Market acceptance of Smart Option Loan: "Larger question is what was market acceptance with more stringently designed and priced product. Results are a little bit mixed, I am encouraged and I belive basically we have the right product. Our volume is down for 2009. We expected it to be
down some and will be down for full year to $3.5 billion year. [SLA note: For those wondering if this was a big miss, just two months ago Sallie Mae executives said in their 2Q conference call, "For this calendar year we’re looking at originations that will total
around $5 billion in the private credit book." If they come in at $3.5 billion in loan originations for 2009, this would be a 40% drop on a year-over-year basis]. This is at least 25% below what we thought was a fairly modest expectation. Total market is down. Government increased higher guaranteed loan limits which takes down private loan volume on a dollar for dollar basis. Our application flow has been good. If there has been a surprise, it has been that our approval rate has been lower. This can be explained by our more stringent underwriting criteria, both in terms of seeking higher FICO scores and cosigner rates. We are looking to have 90% of loans cosigned. Good credits, those with high FICO scores are a whole lot less interested in getting a cosigner. Higher cosigner rates have slowed the flow of approvals because of need to "chase the cosigner."
- For readers of this blog, the weak market acceptance of Smart Option may not have been much of a surprise, as the early reviews from college campuses seemed to be an indicator of things to come.
Future projections: "We expect nice growth in 2010 [SLA Note: Remember that if 2009 comes in as Sallie Mae has planned at $3.5 billion, originations would be down almost peak 52% from 2007 levels]. Our guys on the firing line are telling us that we are going to improve our throughput, improve our numbers without altering credit quality."
Returns on business: "On technical side the product is designed to yield 4% pretax return, 2.5%
after-tax. We assume double digit capital levels vs. 8% we had assumed previousely. At 10% capital level, mid-20s Return On Equity. At a 12% capital level, it is a 20% ROE."

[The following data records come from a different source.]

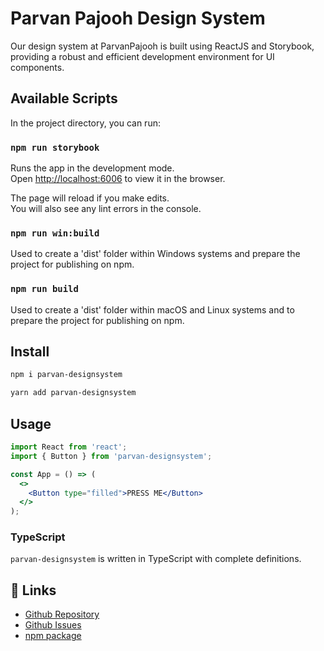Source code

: # Parvan Pajooh Design System

Our design system at ParvanPajooh is built using ReactJS and Storybook, providing a robust and efficient development environment for UI components.

## Available Scripts

In the project directory, you can run:

### `npm run storybook`

Runs the app in the development mode.\
Open [http://localhost:6006](http://localhost:6006) to view it in the browser.

The page will reload if you make edits.\
You will also see any lint errors in the console.

### `npm run win:build`

Used to create a 'dist' folder within Windows systems and prepare the project for publishing on npm.

### `npm run build`

Used to create a 'dist' folder within macOS and Linux systems and to prepare the project for publishing on npm.


## Install

```bash
npm i parvan-designsystem
```

```bash
yarn add parvan-designsystem
```


## Usage

```jsx
import React from 'react';
import { Button } from 'parvan-designsystem';

const App = () => (
  <>
    <Button type="filled">PRESS ME</Button>
  </>
);
```

### TypeScript

`parvan-designsystem` is written in TypeScript with complete definitions.


## 🔗 Links

- [Github Repository](https://github.com/pourya-ataee/parvan-component)
- [Github Issues](https://github.com/pourya-ataee/parvan-component/issues)
- [npm package](https://www.npmjs.com/package/parvan-designsystem)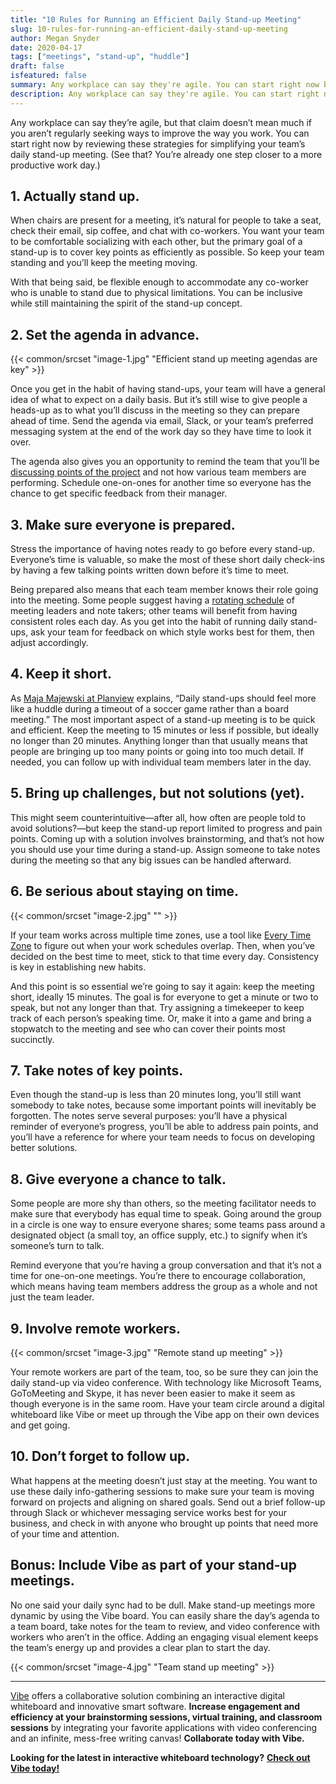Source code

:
 ```yaml
---
title: "10 Rules for Running an Efficient Daily Stand-up Meeting"
slug: 10-rules-for-running-an-efficient-daily-stand-up-meeting
author: Megan Snyder
date: 2020-04-17
tags: ["meetings", "stand-up", "huddle"]
draft: false
isfeatured: false
summary: Any workplace can say they're agile. You can start right now by reviewing these strategies for simplifying your team's daily stand-up meeting.
description: Any workplace can say they're agile. You can start right now by reviewing these strategies for simplifying your team's daily stand-up meeting.
---
```






Any workplace can say they’re agile, but that claim doesn’t mean much if you aren’t regularly seeking ways to improve the way you work. You can start right now by reviewing these strategies for simplifying your team’s daily stand-up meeting. (See that? You’re already one step closer to a more productive work day.)


## 1. Actually stand up.

When chairs are present for a meeting, it’s natural for people to take a seat, check their email, sip coffee, and chat with co-workers. You want your team to be comfortable socializing with each other, but the primary goal of a stand-up is to cover key points as efficiently as possible. So keep your team standing and you’ll keep the meeting moving.

With that being said, be flexible enough to accommodate any co-worker who is unable to stand due to physical limitations. You can be inclusive while still maintaining the spirit of the stand-up concept.


## 2. Set the agenda in advance.
{{< common/srcset "image-1.jpg" "Efficient stand up meeting agendas are key" >}}


Once you get in the habit of having stand-ups, your team will have a general idea of what to expect on a daily basis. But it’s still wise to give people a heads-up as to what you’ll discuss in the meeting so they can prepare ahead of time. Send the agenda via email, Slack, or your team’s preferred messaging system at the end of the work day so they have time to look it over.

The agenda also gives you an opportunity to remind the team that you’ll be [discussing points of the project](https://www.planday.com/blog/daily-standup-meetings/) and not how various team members are performing. Schedule one-on-ones for another time so everyone has the chance to get specific feedback from their manager.


## 3. Make sure everyone is prepared.

Stress the importance of having notes ready to go before every stand-up. Everyone’s time is valuable, so make the most of these short daily check-ins by having a few talking points written down before it’s time to meet.

Being prepared also means that each team member knows their role going into the meeting. Some people suggest having a [rotating schedule](https://www.wework.com/ideas/worklife/what-is-a-standup-meeting) of meeting leaders and note takers; other teams will benefit from having consistent roles each day. As you get into the habit of running daily stand-ups, ask your team for feedback on which style works best for them, then adjust accordingly.


## 4. Keep it short.

As [Maja Majewski at Planview](https://blog.planview.com/8-stand-up-meeting-ideas-to-try-with-your-team/) explains, “Daily stand-ups should feel more like a huddle during a timeout of a soccer game rather than a board meeting.” The most important aspect of a stand-up meeting is to be quick and efficient. Keep the meeting to 15 minutes or less if possible, but ideally no longer than 20 minutes. Anything longer than that usually means that people are bringing up too many points or going into too much detail. If needed, you can follow up with individual team members later in the day.


## 5. Bring up challenges, but not solutions (yet).

This might seem counterintuitive—after all, how often are people told to avoid solutions?—but keep the stand-up report limited to progress and pain points. Coming up with a solution involves brainstorming, and that’s not how you should use your time during a stand-up. Assign someone to take notes during the meeting so that any big issues can be handled afterward.


## 6. Be serious about staying on time.
{{< common/srcset "image-2.jpg" "" >}}


If your team works across multiple time zones, use a tool like [Every Time Zone](https://everytimezone.com/) to figure out when your work schedules overlap. Then, when you’ve decided on the best time to meet, stick to that time every day. Consistency is key in establishing new habits.

And this point is so essential we’re going to say it again: keep the meeting short, ideally 15 minutes. The goal is for everyone to get a minute or two to speak, but not any longer than that. Try assigning a timekeeper to keep track of each person’s speaking time. Or, make it into a game and bring a stopwatch to the meeting and see who can cover their points most succinctly.


## 7. Take notes of key points.

Even though the stand-up is less than 20 minutes long, you’ll still want somebody to take notes, because some important points will inevitably be forgotten. The notes serve several purposes: you’ll have a physical reminder of everyone’s progress, you’ll be able to address pain points, and you’ll have a reference for where your team needs to focus on developing better solutions.


## 8. Give everyone a chance to talk.

Some people are more shy than others, so the meeting facilitator needs to make sure that everybody has equal time to speak. Going around the group in a circle is one way to ensure everyone shares; some teams pass around a designated object (a small toy, an office supply, etc.) to signify when it’s someone’s turn to talk.

Remind everyone that you’re having a group conversation and that it’s not a time for one-on-one meetings. You’re there to encourage collaboration, which means having team members address the group as a whole and not just the team leader.


## 9. Involve remote workers.
{{< common/srcset "image-3.jpg" "Remote stand up meeting" >}}


Your remote workers are part of the team, too, so be sure they can join the daily stand-up via video conference. With technology like Microsoft Teams, GoToMeeting and Skype, it has never been easier to make it seem as though everyone is in the same room. Have your team circle around a digital whiteboard like Vibe or meet up through the Vibe app on their own devices and get going.


## 10. Don’t forget to follow up.

What happens at the meeting doesn’t just stay at the meeting. You want to use these daily info-gathering sessions to make sure your team is moving forward on projects and aligning on shared goals. Send out a brief follow-up through Slack or whichever messaging service works best for your business, and check in with anyone who brought up points that need more of your time and attention.
 

## Bonus: Include Vibe as part of your stand-up meetings.

No one said your daily sync had to be dull. Make stand-up meetings more dynamic by using the Vibe board. You can easily share the day’s agenda to a team board, take notes for the team to review, and video conference with workers who aren’t in the office. Adding an engaging visual element keeps the team’s energy up and provides a clear plan to start the day. 


{{< common/srcset "image-4.jpg" "Team stand up meeting" >}}




----------

[Vibe](https://vibe.us/) offers a collaborative solution combining an interactive digital whiteboard and innovative smart software. **Increase engagement and efficiency at your brainstorming sessions, virtual training, and classroom sessions** by integrating your favorite applications with video conferencing and an infinite, mess-free writing canvas! **Collaborate today with Vibe.**

**Looking for the latest in interactive whiteboard technology?** [**Check out Vibe today!**](https://vibe.us/order/)
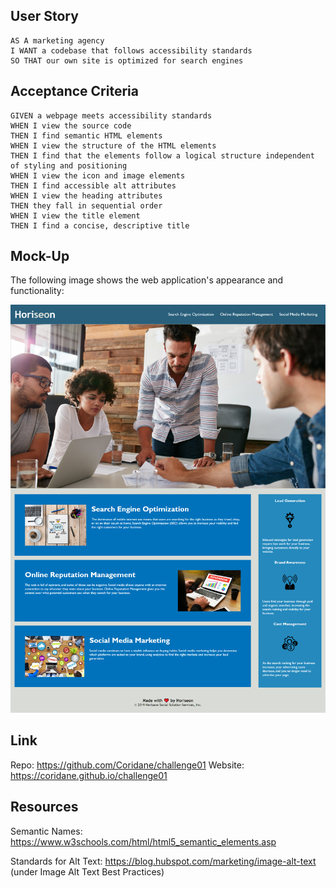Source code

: ## User Story

```
AS A marketing agency
I WANT a codebase that follows accessibility standards
SO THAT our own site is optimized for search engines
```

## Acceptance Criteria

```
GIVEN a webpage meets accessibility standards
WHEN I view the source code
THEN I find semantic HTML elements
WHEN I view the structure of the HTML elements
THEN I find that the elements follow a logical structure independent of styling and positioning
WHEN I view the icon and image elements
THEN I find accessible alt attributes
WHEN I view the heading attributes
THEN they fall in sequential order
WHEN I view the title element
THEN I find a concise, descriptive title
```

## Mock-Up

The following image shows the web application's appearance and functionality:

![The Horiseon webpage includes a header with the company name and navigation bar; a background image below the header, a section of three articles below the background image, an aside of three articles on the right, and a footer.](Assets/ch01demo.png)

## Link

Repo: https://github.com/Coridane/challenge01
Website: https://coridane.github.io/challenge01

## Resources

Semantic Names: https://www.w3schools.com/html/html5_semantic_elements.asp

Standards for Alt Text: https://blog.hubspot.com/marketing/image-alt-text (under Image Alt Text Best Practices)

Current rates average LIBOR + 10%: "Gross yield depends on credit risk that we measure. These loans made at generally LIBOR + 10%. This sounds like an enormous number but LIBOR + 10% means about 10.3% today with LIBOR at 29 basis points [SLA note: The numbers clearly will look more enormous on these variable-rate loans when interest rates rise. Remember that over the last 20 years, LIBOR has ranged from 0.3% (today) to over 9%.]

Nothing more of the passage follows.